When I drove into Invermere, population near 4,000, in the Columbia River Valley of the interior of British Columbia, I was both enchanted and worried. Animals totally fascinate me (and that includes human animals, as I’ll discuss in a future blog) and I greatly enjoy seeing them, drawing and painting them (I am a wildlife artist, too), photographing them, interacting with them, and being in their presence. It’s just the way I am; not everyone is like that. We’re all different. Diversity itself is as natural as a beaver’s dam, a robin’s song, or the wide-eyed, innocent expression of a baby screech-owl. [teaserbreak]
But, of course, the beaver’s dam may flood a roadway; the robin’s song may awaken an exhausted shift-worker; and there could be a trace of blood and fur or feathers on the beak of the baby owl. I get that.

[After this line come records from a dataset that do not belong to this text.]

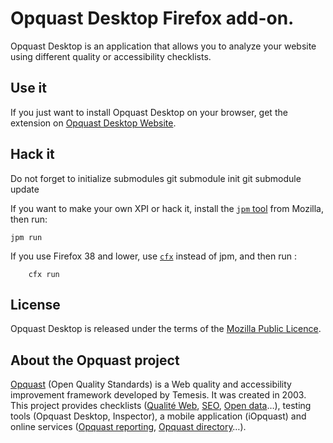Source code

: # Opquast Desktop Firefox add-on. #

Opquast Desktop is an application that allows you to analyze your
website using different quality or accessibility checklists.

## Use it ##

If you just want to install Opquast Desktop on your browser, get the
extension on [Opquast Desktop Website](https://desktop.opquast.com/).

## Hack it ##

Do not forget to initialize submodules
    git submodule init
    git submodule update

If you want to make your own XPI or hack it, install the
[`jpm` tool](https://developer.mozilla.org/en-US/Add-ons/SDK/Tools/jpm)
from Mozilla, then run:

```
jpm run
```

If you use Firefox 38 and lower, use
[`cfx`](https://developer.mozilla.org/en-US/Add-ons/SDK/Tools/cfx)
instead of jpm, and then run :

```
    cfx run
```

## License ##

Opquast Desktop is released under the terms of the
[Mozilla Public Licence](http://www.mozilla.org/MPL/).

## About the Opquast project ##

[Opquast](http://www.opquast.com) (Open Quality Standards) is a Web
quality and accessibility improvement framework developed by Temesis.
It was created in 2003. This project provides checklists
([Qualité Web](http://checklists.opquast.com/fr/opquastv2),
[SEO](http://checklists.opquast.com/fr/seo),
[Open data](http://checklists.opquast.com/fr/opendata)…), testing
tools (Opquast Desktop, Inspector), a mobile application (iOpquast)
and online services ([Opquast reporting](http://reporting.opquast.com),
[Opquast directory](http://directory.opquast.com)…).
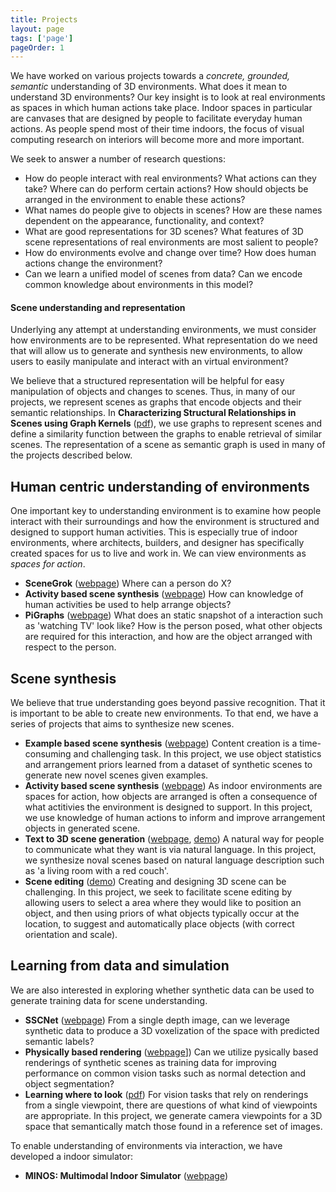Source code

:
```yaml
---
title: Projects
layout: page
tags: ['page']
pageOrder: 1
---
```


We have worked on various projects towards a <em>concrete, grounded, semantic</em> understanding of 3D environments.  What does it mean to understand 3D environments?  Our key insight is to look at real environments as spaces in which human actions take place.  Indoor spaces in particular are canvases that are designed by people to facilitate everyday human actions.  As people spend most of their time indoors, the focus of visual computing research on interiors will become more and more important.

We seek to answer a number of research questions:
- How do people interact with real environments?  What actions can they take?  Where can do perform certain actions?  How should objects be arranged in the environment to enable these actions?
- What names do people give to objects in scenes?  How are these names dependent on the appearance, functionality, and context?
- What are good representations for 3D scenes?  What features of 3D scene representations of real environments are most salient to people?
- How do environments evolve and change over time?  How does human actions change the environment?
- Can we learn a unified model of scenes from data?  Can we encode common knowledge about environments in this model?  

#### Scene understanding and representation

Underlying any attempt at understanding environments, we must consider how environments are to be represented.  What representation do we need that will allow us to generate and synthesis new environments, to allow users to easily manipulate and interact with an virtual environment?  

We believe that a structured representation will be helpful for easy manipulation of objects and changes to scenes.  Thus, in many of our projects, we represent scenes as graphs that encode objects and their semantic relationships.  In <b>Characterizing Structural Relationships in Scenes using Graph Kernels</b> ([pdf](http://msavva.github.io/files/graphkernel.pdf)), we use graphs to represent scenes and define a similarity function between the graphs to enable retrieval of similar scenes.  The representation of a scene as semantic graph is used in many of the projects described below.

## Human centric understanding of environments

One important key to understanding environment is to examine how people interact with their surroundings and how the environment is structured and designed to support human activities.  This is especially true of indoor environments, where architects, builders, and designer has specifically created spaces for us to live and work in.  We can view environments as <em>spaces for action</em>.  
- <b>SceneGrok</b> ([webpage](http://graphics.stanford.edu/projects/scenegrok/))
  Where can a person do X?
- <b>Activity based scene synthesis</b> ([webpage](http://graphics.stanford.edu/projects/actsynth/))
  How can knowledge of human activities be used to help arrange objects?
- <b>PiGraphs</b> ([webpage](http://graphics.stanford.edu/projects/pigraphs/)) 
 What does an static snapshot of a interaction such as 'watching TV' look like?  How is the person posed, what other objects are required for this interaction, and how are the object arranged with respect to the person.

## Scene synthesis
We believe that true understanding goes beyond passive recognition.  That it is important to be able to create new environments.  To that end, we have a series of projects that aims to synthesize new scenes.
- <b>Example based scene synthesis</b> ([webpage](http://graphics.stanford.edu/projects/scenesynth/))  Content creation is a time-consuming and challenging task.  In this project, we use object statistics and arrangement priors learned from a dataset of synthetic scenes to generate new novel scenes given examples. 
- <b>Activity based scene synthesis</b> ([webpage](http://graphics.stanford.edu/projects/actsynth/)) As indoor environments are spaces for action, how objects are arranged is often a consequence of what actitivies the environment is designed to support.  In this project, we use knowledge of human actions to inform and improve arrangement objects in generated scene.
- <b>Text to 3D scene generation</b> ([webpage](https://nlp.stanford.edu/data/text2scene.shtml), [demo](https://dovahkiin.stanford.edu/fuzzybox/text2scene.html)) A natural way for people to communicate what they want is via natural language.  In this project, we synthesize noval scenes based on natural language description such as 'a living room with a red couch'.
- <b>Scene editing</b> ([demo](https://dovahkiin.stanford.edu/fuzzybox/scene-suggest.html))  Creating and designing 3D scene can be challenging.  In this project, we seek to facilitate scene editing by allowing users to select a area where they would like to position an object, and then using priors of what objects typically occur at the location, to suggest and automatically place objects (with correct orientation and scale).

## Learning from data and simulation
We are also interested in exploring whether synthetic data can be used to generate training data for scene understanding.
- <b>SSCNet</b> ([webpage](http://vision.princeton.edu/projects/2016/SSCNet/))  From a single depth image, can we leverage synthetic data to produce a 3D voxelization of the space with predicted semantic labels?
- <b>Physically based rendering</b> ([webpage](http://robots.princeton.edu/projects/2016/PBRS/)]) Can we utilize pysically based renderings of synthetic scenes as training data for improving performance on common vision tasks such as normal detection and object segmentation?
- <b>Learning where to look</b> ([pdf](https://arxiv.org/abs/1704.02393)) 
For vision tasks that rely on renderings from a single viewpoint, there are questions of what kind of viewpoints are appropriate.  In this project, we  generate camera viewpoints for a 3D space that semantically match those found in a reference set of images.

To enable understanding of environments via interaction, we have developed a indoor simulator:
- <b>MINOS: Multimodal Indoor Simulator</b> ([webpage](https://minosworld.github.io/)) 




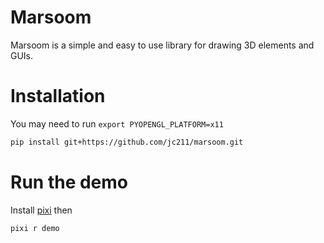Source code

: # Marsoom

Marsoom is a simple and easy to use library for drawing 3D elements and GUIs.



# Installation

You may need to run ```export PYOPENGL_PLATFORM=x11```

```bash
pip install git+https://github.com/jc211/marsoom.git
```

# Run the demo
Install [pixi](https://github.com/prefix-dev/pixi?tab=readme-ov-file#installation) then

```
pixi r demo
```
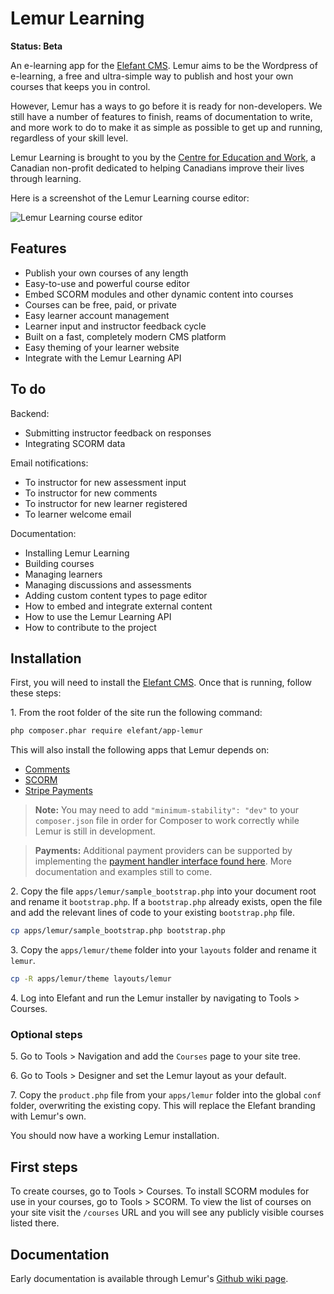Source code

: # Lemur Learning

**Status: Beta**

An e-learning app for the [Elefant CMS](http://www.elefantcms.com/). Lemur aims
to be the Wordpress of e-learning, a free and ultra-simple way to publish and
host your own courses that keeps you in control.

However, Lemur has a ways to go before it is ready for non-developers. We still
have a number of features to finish, reams of documentation to write, and more
work to do to make it as simple as possible to get up and running, regardless
of your skill level.

Lemur Learning is brought to you by the [Centre for Education and Work](http://www.cewca.org/),
a Canadian non-profit dedicated to helping Canadians improve their lives
through learning.

Here is a screenshot of the Lemur Learning course editor:

![Lemur Learning course editor](https://raw.github.com/cewca/lemur/master/pix/screenshot-editor.png)

## Features

* Publish your own courses of any length
* Easy-to-use and powerful course editor
* Embed SCORM modules and other dynamic content into courses
* Courses can be free, paid, or private
* Easy learner account management
* Learner input and instructor feedback cycle
* Built on a fast, completely modern CMS platform
* Easy theming of your learner website
* Integrate with the Lemur Learning API

## To do

Backend:

* Submitting instructor feedback on responses
* Integrating SCORM data

Email notifications:

* To instructor for new assessment input
* To instructor for new comments
* To instructor for new learner registered
* To learner welcome email

Documentation:

* Installing Lemur Learning
* Building courses
* Managing learners
* Managing discussions and assessments
* Adding custom content types to page editor
* How to embed and integrate external content
* How to use the Lemur Learning API
* How to contribute to the project

## Installation

First, you will need to install the [Elefant CMS](http://www.elefantcms.com/download).
Once that is running, follow these steps:

1\. From the root folder of the site run the following command:

```bash
php composer.phar require elefant/app-lemur
```

This will also install the following apps that Lemur depends on:

* [Comments](https://github.com/jbroadway/comments)
* [SCORM](https://github.com/jbroadway/scorm)
* [Stripe Payments](https://github.com/jbroadway/stripe)

> **Note:** You may need to add `"minimum-stability": "dev"` to your `composer.json`
> file in order for Composer to work correctly while Lemur is still in development.

> **Payments:** Additional payment providers can be supported by implementing the
> [payment handler interface found here](https://github.com/jbroadway/stripe#creating-a-member-payment-or-subscription-form).
> More documentation and examples still to come.

2\. Copy the file `apps/lemur/sample_bootstrap.php` into your document root and rename
it `bootstrap.php`. If a `bootstrap.php` already exists, open the file and add the
relevant lines of code to your existing `bootstrap.php` file.

```bash
cp apps/lemur/sample_bootstrap.php bootstrap.php
```

3\. Copy the `apps/lemur/theme` folder into your `layouts` folder and rename it `lemur`.

```bash
cp -R apps/lemur/theme layouts/lemur
```

4\. Log into Elefant and run the Lemur installer by navigating to Tools > Courses.

### Optional steps

5\. Go to Tools > Navigation and add the `Courses` page to your site tree.

6\. Go to Tools > Designer and set the Lemur layout as your default.

7\. Copy the `product.php` file from your `apps/lemur` folder into the global
`conf` folder, overwriting the existing copy. This will replace the Elefant
branding with Lemur's own.

You should now have a working Lemur installation.

## First steps

To create courses, go to Tools > Courses. To install SCORM modules for use in your
courses, go to Tools > SCORM. To view the list of courses on your site visit the
`/courses` URL and you will see any publicly visible courses listed there.

## Documentation

Early documentation is available through Lemur's [Github wiki page](https://github.com/cewca/lemur/wiki).
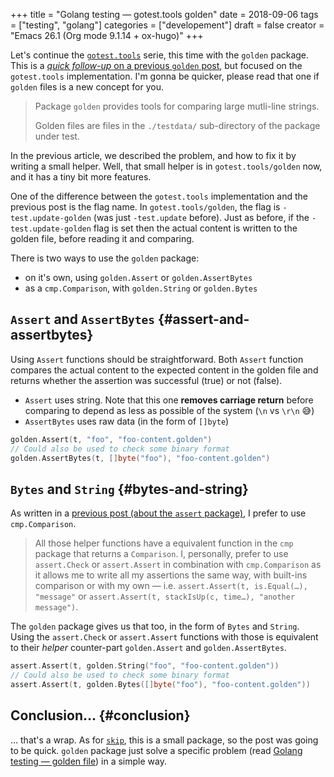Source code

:+++
title = "Golang testing — gotest.tools golden"
date = 2018-09-06
tags = ["testing", "golang"]
categories = ["developement"]
draft = false
creator = "Emacs 26.1 (Org mode 9.1.14 + ox-hugo)"
+++

Let's continue the [`gotest.tools`](https://gotest.tools) serie, this time with the `golden` package. This is a
[_quick follow-up_ on a previous `golden` post](/posts/2017-04-22-golang-testing-golden-file/), but focused on the `gotest.tools`
implementation. I'm gonna be quicker, please read that one if `golden` files is a new
concept for you.

> Package `golden` provides tools for comparing large mutli-line strings.
>
> Golden files are files in the `./testdata/` sub-directory of the package under test.

In the previous article, we described the problem, and how to fix it by writing a small
helper. Well, that small helper is in `gotest.tools/golden` now, and it has a tiny bit
more features.

One of the difference between the `gotest.tools` implementation and the previous post is
the flag name. In `gotest.tools/golden`, the flag is `-test.update-golden` (was just
`-test.update` before). Just as before, if the `-test.update-golden` flag is set then the
actual content is written to the golden file, before reading it and comparing.

There is two ways to use the `golden` package:

-   on it's own, using `golden.Assert` or `golden.AssertBytes`
-   as a `cmp.Comparison`, with `golden.String` or `golden.Bytes`


## `Assert` and `AssertBytes` {#assert-and-assertbytes}

Using `Assert` functions should be straightforward. Both `Assert` function compares the
actual content to the expected content in the golden file and returns whether the
assertion was successful (true) or not (false).

-   `Assert` uses string. Note that this one **removes carriage return** before comparing to
    depend as less as possible of the system (`\n` vs `\r\n` 😅)
-   `AssertBytes` uses raw data (in the form of `[]byte`)

```go
golden.Assert(t, "foo", "foo-content.golden")
// Could also be used to check some binary format
golden.AssertBytes(t, []byte("foo"), "foo-content.golden")
```


## `Bytes` and `String` {#bytes-and-string}

As written in a [previous post (about the `assert` package)](/posts/2018-08-16-gotest-tools-assertions/), I prefer to use `cmp.Comparison`.

> All those helper functions have a equivalent function in the `cmp` package that returns a
> `Comparison`. I, personally, prefer to use `assert.Check` or `assert.Assert` in
> combination with `cmp.Comparison` as it allows me to write all my assertions the same way,
> with built-ins comparison or with my own — i.e. `assert.Assert(t, is.Equal(…), "message"`
> or `assert.Assert(t, stackIsUp(c, time…), "another message")`.

The `golden` package gives us that too, in the form of `Bytes` and `String`. Using the
`assert.Check` or `assert.Assert` functions with those is equivalent to their _helper_
counter-part `golden.Assert` and `golden.AssertBytes`.

```go
assert.Assert(t, golden.String("foo", "foo-content.golden"))
// Could also be used to check some binary format
assert.Assert(t, golden.Bytes([]byte("foo"), "foo-content.golden"))
```


## Conclusion… {#conclusion}

… that's a wrap. As for [`skip`](/posts/2018-09-01-gotest-tools-skip/), this is a small package, so the post was going to be
quick. `golden` package just solve a specific problem (read [Golang testing — golden file](/posts/2017--04-22-golang-testing-golden-file/))
in a simple way.
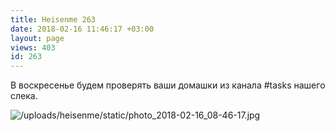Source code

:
 ```yaml
---
title: Heisenme 263
date: 2018-02-16 11:46:17 +03:00
layout: page
views: 403
id: 263
---
```


В воскресенье будем проверять ваши домашки из канала #tasks нашего слека.



![/uploads/heisenme/static/photo_2018-02-16_08-46-17.jpg](/uploads/heisenme/static/photo_2018-02-16_08-46-17.jpg)
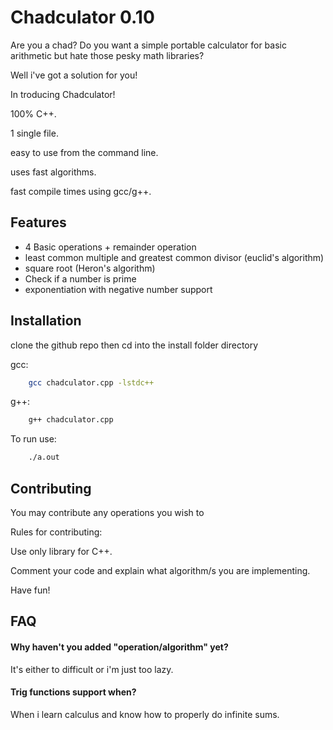 
# Chadculator 0.10

Are you a chad? 
Do you want a simple portable calculator for basic arithmetic but hate those pesky 
math libraries? 

Well i've got a solution for you! 

In troducing Chadculator!

100% C++.

1 single file.

easy to use from the command line.

uses fast algorithms.

fast compile times using gcc/g++.

## Features

- 4 Basic operations + remainder operation
- least common multiple and greatest common divisor (euclid's algorithm)
- square root (Heron's algorithm)
- Check if a number is prime
- exponentiation with negative number support



## Installation

clone the github repo then cd into the install folder directory

gcc:
```bash
    gcc chadculator.cpp -lstdc++
```
g++:
```bash
    g++ chadculator.cpp
```
To run use:

```bash
    ./a.out
```
## Contributing

You may contribute any operations you wish to

Rules for contributing:

Use only <iostream> library for C++.

Comment your code and explain what algorithm/s you are implementing.

Have fun!



## FAQ

#### Why haven't you added "operation/algorithm" yet?

It's either to difficult or i'm just too lazy.

#### Trig functions support when?

When i learn calculus and know how to properly do infinite sums.

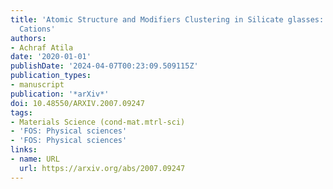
 ```yaml
---
title: 'Atomic Structure and Modifiers Clustering in Silicate glasses: Effect of Modifier
  Cations'
authors:
- Achraf Atila
date: '2020-01-01'
publishDate: '2024-04-07T00:23:09.509115Z'
publication_types:
- manuscript
publication: '*arXiv*'
doi: 10.48550/ARXIV.2007.09247
tags:
- Materials Science (cond-mat.mtrl-sci)
- 'FOS: Physical sciences'
- 'FOS: Physical sciences'
links:
- name: URL
  url: https://arxiv.org/abs/2007.09247
---
```

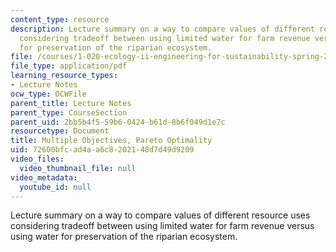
 ```yaml
---
content_type: resource
description: Lecture summary on a way to compare values of different resource uses
  considering tradeoff between using limited water for farm revenue versus using water
  for preservation of the riparian ecosystem.
file: /courses/1-020-ecology-ii-engineering-for-sustainability-spring-2008/72600bfcad4aa6c8202148d7d49d9209_lec20.pdf
file_type: application/pdf
learning_resource_types:
- Lecture Notes
ocw_type: OCWFile
parent_title: Lecture Notes
parent_type: CourseSection
parent_uid: 2bb5b4f5-59b6-0424-b61d-8b6f049d1e7c
resourcetype: Document
title: Multiple Objectives, Pareto Optimality
uid: 72600bfc-ad4a-a6c8-2021-48d7d49d9209
video_files:
  video_thumbnail_file: null
video_metadata:
  youtube_id: null
---
```

Lecture summary on a way to compare values of different resource uses considering tradeoff between using limited water for farm revenue versus using water for preservation of the riparian ecosystem.

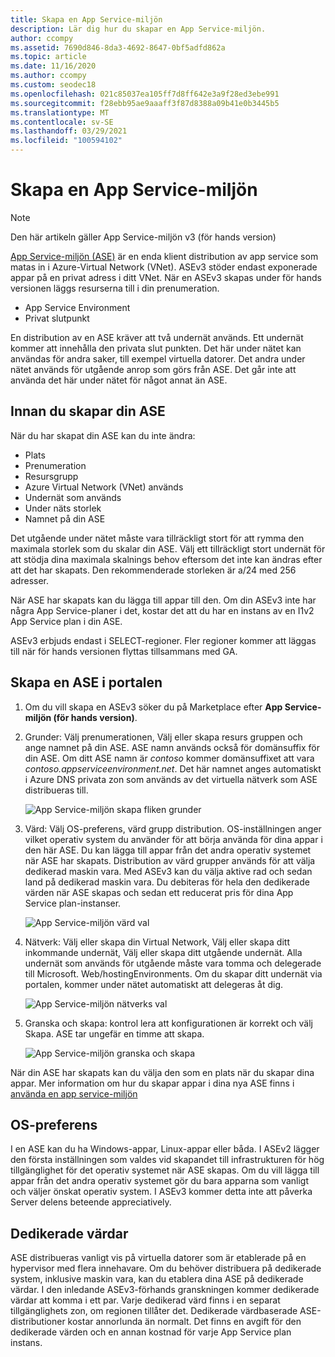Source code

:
 ```yaml
---
title: Skapa en App Service-miljön
description: Lär dig hur du skapar en App Service-miljön.
author: ccompy
ms.assetid: 7690d846-8da3-4692-8647-0bf5adfd862a
ms.topic: article
ms.date: 11/16/2020
ms.author: ccompy
ms.custom: seodec18
ms.openlocfilehash: 021c85037ea105ff7d8ff642e3a9f28ed3ebe991
ms.sourcegitcommit: f28ebb95ae9aaaff3f87d8388a09b41e0b3445b5
ms.translationtype: MT
ms.contentlocale: sv-SE
ms.lasthandoff: 03/29/2021
ms.locfileid: "100594102"
---
```

# <a name="create-an-app-service-environment"></a>Skapa en App Service-miljön

> [!NOTE]
> Den här artikeln gäller App Service-miljön v3 (för hands version)
> 

[App Service-miljön (ASE)][Intro] är en enda klient distribution av app service som matas in i Azure-Virtual Network (VNet).  ASEv3 stöder endast exponerade appar på en privat adress i ditt VNet. När en ASEv3 skapas under för hands versionen läggs resurserna till i din prenumeration.

- App Service Environment
- Privat slutpunkt

En distribution av en ASE kräver att två undernät används.  Ett undernät kommer att innehålla den privata slut punkten.  Det här under nätet kan användas för andra saker, till exempel virtuella datorer.  Det andra under nätet används för utgående anrop som görs från ASE.  Det går inte att använda det här under nätet för något annat än ASE. 

## <a name="before-you-create-your-ase"></a>Innan du skapar din ASE

När du har skapat din ASE kan du inte ändra:

- Plats
- Prenumeration
- Resursgrupp
- Azure Virtual Network (VNet) används
- Undernät som används
- Under näts storlek
- Namnet på din ASE

Det utgående under nätet måste vara tillräckligt stort för att rymma den maximala storlek som du skalar din ASE. Välj ett tillräckligt stort undernät för att stödja dina maximala skalnings behov eftersom det inte kan ändras efter att det har skapats. Den rekommenderade storleken är a/24 med 256 adresser.

När ASE har skapats kan du lägga till appar till den. Om din ASEv3 inte har några App Service-planer i det, kostar det att du har en instans av en I1v2 App Service plan i din ASE.  

ASEv3 erbjuds endast i SELECT-regioner. Fler regioner kommer att läggas till när för hands versionen flyttas tillsammans med GA. 

## <a name="creating-an-ase-in-the-portal"></a>Skapa en ASE i portalen

1. Om du vill skapa en ASEv3 söker du på Marketplace efter **App Service-miljön (för hands version)**.  
2. Grunder: Välj prenumerationen, Välj eller skapa resurs gruppen och ange namnet på din ASE.  ASE namn används också för domänsuffix för din ASE.  Om ditt ASE namn är *contoso* kommer domänsuffixet att vara *contoso.appserviceenvironment.net*.  Det här namnet anges automatiskt i Azure DNS privata zon som används av det virtuella nätverk som ASE distribueras till. 

    ![App Service-miljön skapa fliken grunder](./media/creation/creation-basics.png)

3. Värd: Välj OS-preferens, värd grupp distribution. OS-inställningen anger vilket operativ system du använder för att börja använda för dina appar i den här ASE. Du kan lägga till appar från det andra operativ systemet när ASE har skapats. Distribution av värd grupper används för att välja dedikerad maskin vara. Med ASEv3 kan du välja aktive rad och sedan land på dedikerad maskin vara. Du debiteras för hela den dedikerade värden när ASE skapas och sedan ett reducerat pris för dina App Service plan-instanser. 

    ![App Service-miljön värd val](./media/creation/creation-hosting.png)

4. Nätverk: Välj eller skapa din Virtual Network, Välj eller skapa ditt inkommande undernät, Välj eller skapa ditt utgående undernät. Alla undernät som används för utgående måste vara tomma och delegerade till Microsoft. Web/hostingEnvironments. Om du skapar ditt undernät via portalen, kommer under nätet automatiskt att delegeras åt dig.

    ![App Service-miljön nätverks val](./media/creation/creation-networking.png)

5. Granska och skapa: kontrol lera att konfigurationen är korrekt och välj Skapa. ASE tar ungefär en timme att skapa. 

    ![App Service-miljön granska och skapa](./media/creation/creation-review.png)

När din ASE har skapats kan du välja den som en plats när du skapar dina appar. Mer information om hur du skapar appar i dina nya ASE finns i [använda en app service-miljön][UsingASE]

## <a name="os-preference"></a>OS-preferens
I en ASE kan du ha Windows-appar, Linux-appar eller båda. I ASEv2 lägger den första inställningen som valdes vid skapandet till infrastrukturen för hög tillgänglighet för det operativ systemet när ASE skapas. Om du vill lägga till appar från det andra operativ systemet gör du bara apparna som vanligt och väljer önskat operativ system. I ASEv3 kommer detta inte att påverka Server delens beteende appreciatively.  

## <a name="dedicated-hosts"></a>Dedikerade värdar
ASE distribueras vanligt vis på virtuella datorer som är etablerade på en hypervisor med flera innehavare. Om du behöver distribuera på dedikerade system, inklusive maskin vara, kan du etablera dina ASE på dedikerade värdar. I den inledande ASEv3-förhands granskningen kommer dedikerade värdar att komma i ett par. Varje dedikerad värd finns i en separat tillgänglighets zon, om regionen tillåter det. Dedikerade värdbaserade ASE-distributioner kostar annorlunda än normalt. Det finns en avgift för den dedikerade värden och en annan kostnad för varje App Service plan instans.  

<!--Links-->
[Intro]: ./overview.md
[MakeASE]: ./creation.md
[ASENetwork]: ./networking.md
[UsingASE]: ./using.md
[UDRs]: ../../virtual-network/virtual-networks-udr-overview.md
[NSGs]: ../../virtual-network/network-security-groups-overview.md
[Pricing]: https://azure.microsoft.com/pricing/details/app-service/
[ARMOverview]: ../../azure-resource-manager/management/overview.md
[ConfigureSSL]: ../configure-ssl-certificate.md
[Kudu]: https://azure.microsoft.com/resources/videos/super-secret-kudu-debug-console-for-azure-web-sites/
[AppDeploy]: ../deploy-local-git.md
[ASEWAF]: app-service-app-service-environment-web-application-firewall.md
[AppGW]: ../../web-application-firewall/ag/ag-overview.md
[logalerts]: ../../azure-monitor/alerts/alerts-log.md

Still, what I saw in Invermere was a community that I could envy, where a dusky grouse strode boldly up to us, where a pileated woodpecker met us near the door of a home we visited, and where mule deer wandered on lawns, in parks, and on sidewalks, even crossing roads.
We tend to think that wild animals “should” be afraid of us—should flee—and deer usually do, unless left alone. These deer were different (although not unlike mule deer I’ve seen in California). Indeed, I met my first mule deer when I was six years of age. She walked up to me at Mount Wilson Observatory near Los Angeles, reached down, and chomped off the top half of the banana I was eating. Was I terrified? Nope. I ate the second half. But that’s me. I have touched a wild beluga whale, have had chickadees alight on my shoulder, and have had foxes, who have never met a human, trot up to give me a sniff. Animals fear us, but not necessarily instinctively; we give them ample reason.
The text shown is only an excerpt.